I remember this. I was first person in my family to go to any university never mind Cambridge. I went to Trinity Hall (this is different to Trinity) it was really friendly and I think it still has that reputation. So that's my recommendation of one to look at. I don't think there's a wrong decision though, as all colleges will have a few dozen Nat. Sci., many of whom will be introverted and studious!

NotMeNoNo Sun 05-Mar-17 14:42:00

I remember this. I was first person in my family to go to any university never mind Cambridge. I went to Trinity Hall (this is different to Trinity) it was really friendly and I think it still has that reputation. So that's my recommendation of one to look at. I don't think there's a wrong decision though, as all colleges will have a few dozen Nat. Sci., many of whom will be introverted and studious!

sandpiper1979 Sun 05-Mar-17 16:00:20

I would second the advice to look at Trinity Hall. My (state-schooled) DC is there now and finds it extremely friendly with a good mix of people. (If it is any help, he says that if he weren't there he would like to be at Jesus - but not Peterhouse or Trinity!)

LRDtheFeministDragon Sun 05-Mar-17 16:04:25

It shouldn't ultimately matter whether or not a college is 'over subscribed'.
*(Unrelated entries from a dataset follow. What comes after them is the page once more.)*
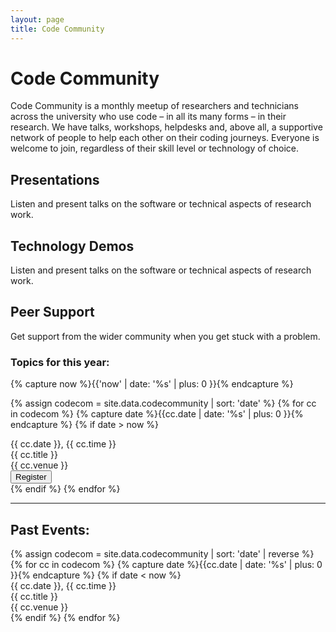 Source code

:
 ```yaml
---
layout: page
title: Code Community
---
```


# Code Community

Code Community is a monthly meetup of researchers and technicians across the university who use code – in all its many forms – in their research. We have talks, workshops, helpdesks and, above all, a supportive network of people to help each other on their coding journeys. Everyone is welcome to join, regardless of their skill level or technology of choice.

## Presentations
Listen and present talks on the software or technical aspects of research work.

## Technology Demos
Listen and present talks on the software or technical aspects of research work.

## Peer Support
Get support from the wider community when you get stuck with a problem.

### Topics for this year:
{% capture now %}{{'now' | date: '%s' | plus: 0 }}{% endcapture %}


<div class="grid">

{% assign codecom = site.data.codecommunity | sort: 'date' %} 
{% for cc in codecom %}
{% capture date %}{{cc.date | date: '%s' | plus: 0 }}{% endcapture %}
{% if date > now %}
  <div class="grid-item">
    <div class="event-square" style="background-image:url(assets/images/{{ workshop.type }}.png); ">
      <div class="future">
        {{ cc.date }}, {{ cc.time }}<br/>
        {{ cc.title }}<br/>
        {{ cc.venue }}<br/>
          <input type="button" onclick="location.href='{{ cc.form }}';" value="Register">
      </div>
    </div>
  </div>
{% endif %}
{% endfor %}

<hr>
<h2>Past Events:</h2>
{% assign codecom = site.data.codecommunity | sort: 'date' | reverse %} 
{% for cc in codecom %}
{% capture date %}{{cc.date | date: '%s' | plus: 0 }}{% endcapture %}
{% if date < now %}
  <div class="grid-item">
    <div class="event-square" style="background-image:url(assets/images/{{ workshop.type }}.png); ">
      <div class="past">
        {{ cc.date }}, {{ cc.time }}<br/>
        {{ cc.title }}<br/>
        {{ cc.venue }}<br/>
      </div>
    </div>
  </div>
{% endif %}
{% endfor %}
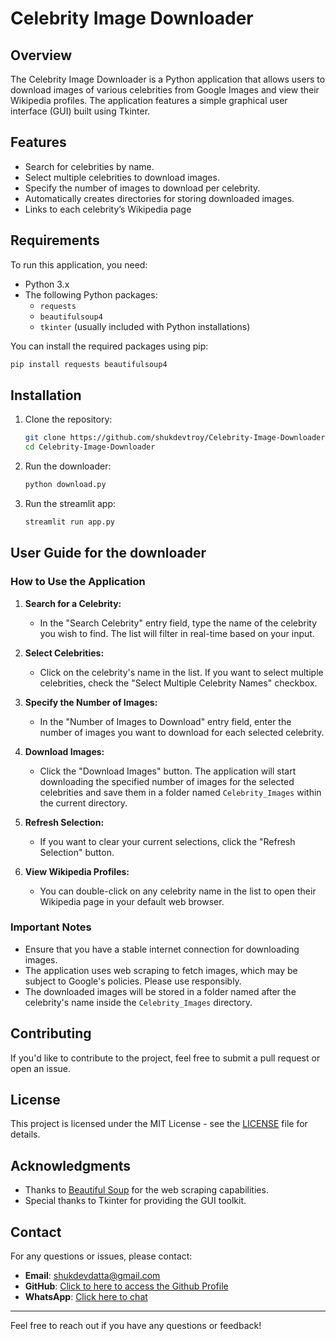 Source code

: # Celebrity Image Downloader

## Overview
The Celebrity Image Downloader is a Python application that allows users to download images of various celebrities from Google Images and view their Wikipedia profiles. The application features a simple graphical user interface (GUI) built using Tkinter.

## Features
- Search for celebrities by name.
- Select multiple celebrities to download images.
- Specify the number of images to download per celebrity.
- Automatically creates directories for storing downloaded images.
- Links to each celebrity’s Wikipedia page 

## Requirements
To run this application, you need:
- Python 3.x
- The following Python packages:
  - `requests`
  - `beautifulsoup4`
  - `tkinter` (usually included with Python installations)

You can install the required packages using pip:

```bash
pip install requests beautifulsoup4
```

## Installation
1. Clone the repository:

   ```bash
   git clone https://github.com/shukdevtroy/Celebrity-Image-Downloader.git
   cd Celebrity-Image-Downloader
   ```

2. Run the downloader:

   ```bash
   python download.py
   ```

3. Run the streamlit app:

   ```bash
   streamlit run app.py
   ```

## User Guide for the downloader

### How to Use the Application

1. **Search for a Celebrity:**
   - In the "Search Celebrity" entry field, type the name of the celebrity you wish to find. The list will filter in real-time based on your input.

2. **Select Celebrities:**
   - Click on the celebrity's name in the list. If you want to select multiple celebrities, check the "Select Multiple Celebrity Names" checkbox.

3. **Specify the Number of Images:**
   - In the "Number of Images to Download" entry field, enter the number of images you want to download for each selected celebrity.

4. **Download Images:**
   - Click the "Download Images" button. The application will start downloading the specified number of images for the selected celebrities and save them in a folder named `Celebrity_Images` within the current directory.

5. **Refresh Selection:**
   - If you want to clear your current selections, click the "Refresh Selection" button.

6. **View Wikipedia Profiles:**
   - You can double-click on any celebrity name in the list to open their Wikipedia page in your default web browser.

### Important Notes
- Ensure that you have a stable internet connection for downloading images.
- The application uses web scraping to fetch images, which may be subject to Google's policies. Please use responsibly.
- The downloaded images will be stored in a folder named after the celebrity's name inside the `Celebrity_Images` directory.

## Contributing
If you'd like to contribute to the project, feel free to submit a pull request or open an issue.

## License
This project is licensed under the MIT License - see the [LICENSE](LICENSE) file for details.

## Acknowledgments
- Thanks to [Beautiful Soup](https://www.crummy.com/software/BeautifulSoup/) for the web scraping capabilities.
- Special thanks to Tkinter for providing the GUI toolkit.

## Contact

For any questions or issues, please contact:

- **Email**: shukdevdatta@gmail.com
- **GitHub**: [Click to here to access the Github Profile](https://github.com/shukdevtroy)
- **WhatsApp**: [Click here to chat](https://wa.me/+8801719296601)

---

Feel free to reach out if you have any questions or feedback!
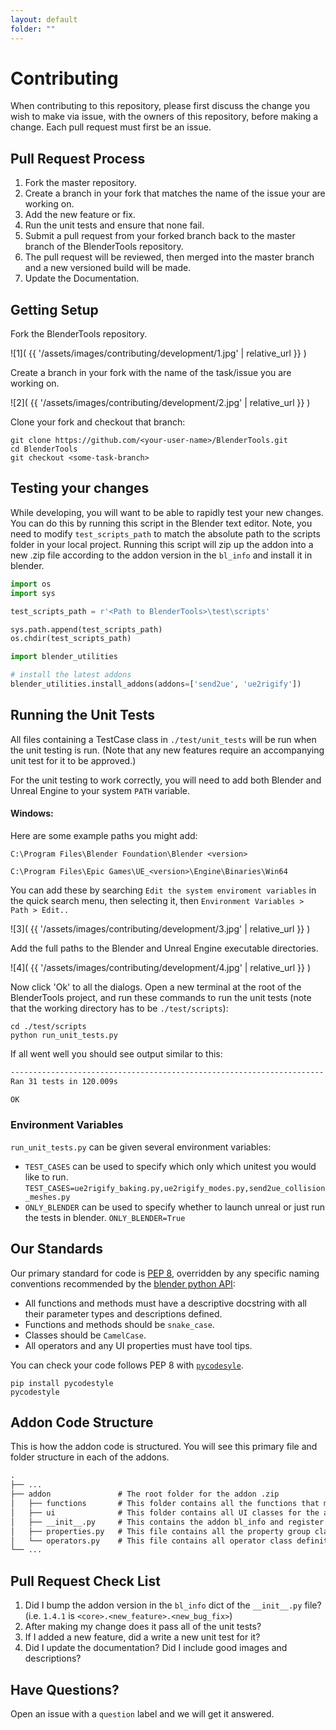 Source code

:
 ```yaml
---
layout: default
folder: ""
---
```


# Contributing
When contributing to this repository, please first discuss the change you wish to make via issue,
with the owners of this repository, before making a change. Each pull request must first be an issue.

## Pull Request Process
1. Fork the master repository.
2. Create a branch in your fork that matches the name of the issue your are working on.
3. Add the new feature or fix.
4. Run the unit tests and ensure that none fail.
5. Submit a pull request from your forked branch back to the master branch of the BlenderTools repository.
6. The pull request will be reviewed, then merged into the master branch and a new versioned build will be made.
7. Update the Documentation.


## Getting Setup
Fork the BlenderTools repository.

![1]( {{ '/assets/images/contributing/development/1.jpg' | relative_url }} )

Create a branch in your fork with the name of the task/issue you are working on.

![2]( {{ '/assets/images/contributing/development/2.jpg' | relative_url }} )

Clone your fork and checkout that branch:

    git clone https://github.com/<your-user-name>/BlenderTools.git
    cd BlenderTools
    git checkout <some-task-branch>

## Testing your changes
While developing, you will want to be able to rapidly test your new changes. You can do this by running this script in the Blender text editor.
Note, you need to modify `test_scripts_path` to match the absolute path to the scripts folder in your local project. Running this script will zip
up the addon into a new .zip file according to the addon version in the `bl_info` and install it in blender.

```python
import os
import sys

test_scripts_path = r'<Path to BlenderTools>\test\scripts'

sys.path.append(test_scripts_path)
os.chdir(test_scripts_path)

import blender_utilities

# install the latest addons
blender_utilities.install_addons(addons=['send2ue', 'ue2rigify'])
```

## Running the Unit Tests
All files containing a TestCase class in `./test/unit_tests` will be run when the unit testing is run. (Note that any new features require an accompanying unit test for it to be approved.)

For the unit testing to work correctly, you will need to add both Blender and Unreal Engine to your system `PATH` variable.

#### Windows:
Here are some example paths you might add:

`C:\Program Files\Blender Foundation\Blender <version>`

`C:\Program Files\Epic Games\UE_<version>\Engine\Binaries\Win64`

You can add these by searching `Edit the system enviroment variables` in the quick search menu, then selecting it, then  `Environment Variables > Path > Edit..`

![3]( {{ '/assets/images/contributing/development/3.jpg' | relative_url }} )

Add the full paths to the Blender and Unreal Engine executable directories.

![4]( {{ '/assets/images/contributing/development/4.jpg' | relative_url }} )

Now click 'Ok' to all the dialogs. Open a new terminal at the root of the BlenderTools project, and run these commands to run the unit tests (note that the working directory has to be `./test/scripts`):

    cd ./test/scripts
    python run_unit_tests.py

If all went well you should see output similar to this:

```txt
----------------------------------------------------------------------
Ran 31 tests in 120.009s

OK
```



### Environment Variables
`run_unit_tests.py` can be given several environment variables:
* `TEST_CASES` can be used to specify which only which unitest you would like to run. `TEST_CASES=ue2rigify_baking.py,ue2rigify_modes.py,send2ue_collision_meshes.py`
* `ONLY_BLENDER` can be used to specify whether to launch unreal or just run the tests in blender. `ONLY_BLENDER=True`

## Our Standards
Our primary standard for code is [PEP 8](https://www.python.org/dev/peps/pep-0008/), overridden by any specific naming conventions recommended by the [blender python API](https://docs.blender.org/api/current/index.html):

* All functions and methods must have a descriptive docstring with all their parameter types and descriptions defined.
* Functions and methods should be `snake_case`.
* Classes should be `CamelCase`.
* All operators and any UI properties must have tool tips.

You can check your code follows PEP 8 with [`pycodesyle`](https://pycodestyle.pycqa.org/en/latest/).

    pip install pycodestyle
    pycodestyle

## Addon Code Structure

This is how the addon code is structured. You will see this primary file and folder structure in each of the addons.


```txt
.
├── ...
├── addon               # The root folder for the addon .zip
│   ├── functions       # This folder contains all the functions that make up the addon core logic.
│   ├── ui              # This folder contains all UI classes for the addon.
│   ├── __init__.py     # This contains the addon bl_info and register and unregister calls for all property groups, operators, and app handlers.
│   ├── properties.py   # This file contains all the property group class definitions for the addon. All Addon properties should live in here.
│   └── operators.py    # This file contains all operator class definitions. This serves as the entry point to all logic that lives in the functions module.
└── ...
```


## Pull Request Check List
1. Did I bump the addon version in the `bl_info` dict of the `__init__.py` file? (i.e. `1.4.1` is `<core>.<new_feature>.<new_bug_fix>`)
2. After making my change does it pass all of the unit tests?
3. If I added a new feature, did a write a new unit test for it?
4. Did I update the documentation? Did I include good images and descriptions?


## Have Questions?

Open an issue with a `question` label and we will get it answered.
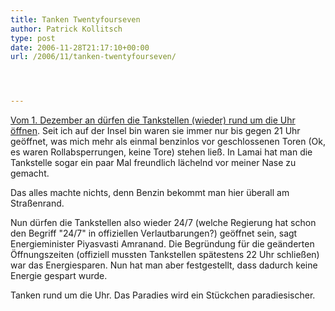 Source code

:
 ```yaml
---
title: Tanken Twentyfourseven
author: Patrick Kollitsch
type: post
date: 2006-11-28T21:17:10+00:00
url: /2006/11/tanken-twentyfourseven/




---
```

[Vom 1. Dezember an dürfen die Tankstellen (wieder) rund um die Uhr öffnen][1]. Seit ich auf der Insel bin waren sie immer nur bis gegen 21 Uhr geöffnet, was mich mehr als einmal benzinlos vor geschlossenen Toren (Ok, es waren Rollabsperrungen, keine Tore) stehen ließ. In Lamai hat man die Tankstelle sogar ein paar Mal freundlich lächelnd vor meiner Nase zu gemacht. 

Das alles machte nichts, denn Benzin bekommt man hier überall am Straßenrand. 

Nun dürfen die Tankstellen also wieder 24/7 (welche Regierung hat schon den Begriff "24/7" in offiziellen Verlautbarungen?) geöffnet sein, sagt Energieminister Piyasvasti Amranand. Die Begründung für die geänderten Öffnungszeiten (offiziell mussten Tankstellen spätestens 22 Uhr schließen) war das Energiesparen. Nun hat man aber festgestellt, dass dadurch keine Energie gespart wurde.

Tanken rund um die Uhr. Das Paradies wird ein Stückchen paradiesischer.

 [1]: http://etna.mcot.net/query.php?nid=26243
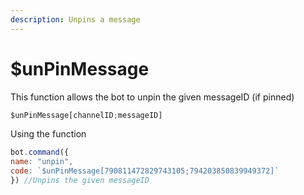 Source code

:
 ```yaml
---
description: Unpins a message
---
```


# $unPinMessage

This function allows the bot to unpin the given messageID \(if pinned\)

```javascript
$unPinMessage[channelID;messageID]
```

Using the function

```javascript
bot.command({
name: "unpin",
code: `$unPinMessage[790811472829743105;794203850839949372]`
}) //Unpins the given messageID
```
All colleges are required to make sure that choice of college can't advantage or disadvantage you in your application. So, for example, if 100 brilliant students apply to King's or Trinity, the admissions office won't simply take the six for whom they have places and ignore the rest. They will put many of them into the pool, where they can be selected by other colleges.

If 10 rather less brilliant students apply to, say, Murray Edwards or Fitzwilliam, the college also cannot simply take the six best of them to fill their six places. They must check that there aren't better candidates already in the pool.

It is obviously a bit nerve-wracking to get pooled and it is a bit of a risk of choosing a college where more people apply, but that choice shouldn't ultimately matter so very much.

Lots of people who go to Cambridge are the first in their families to go to university.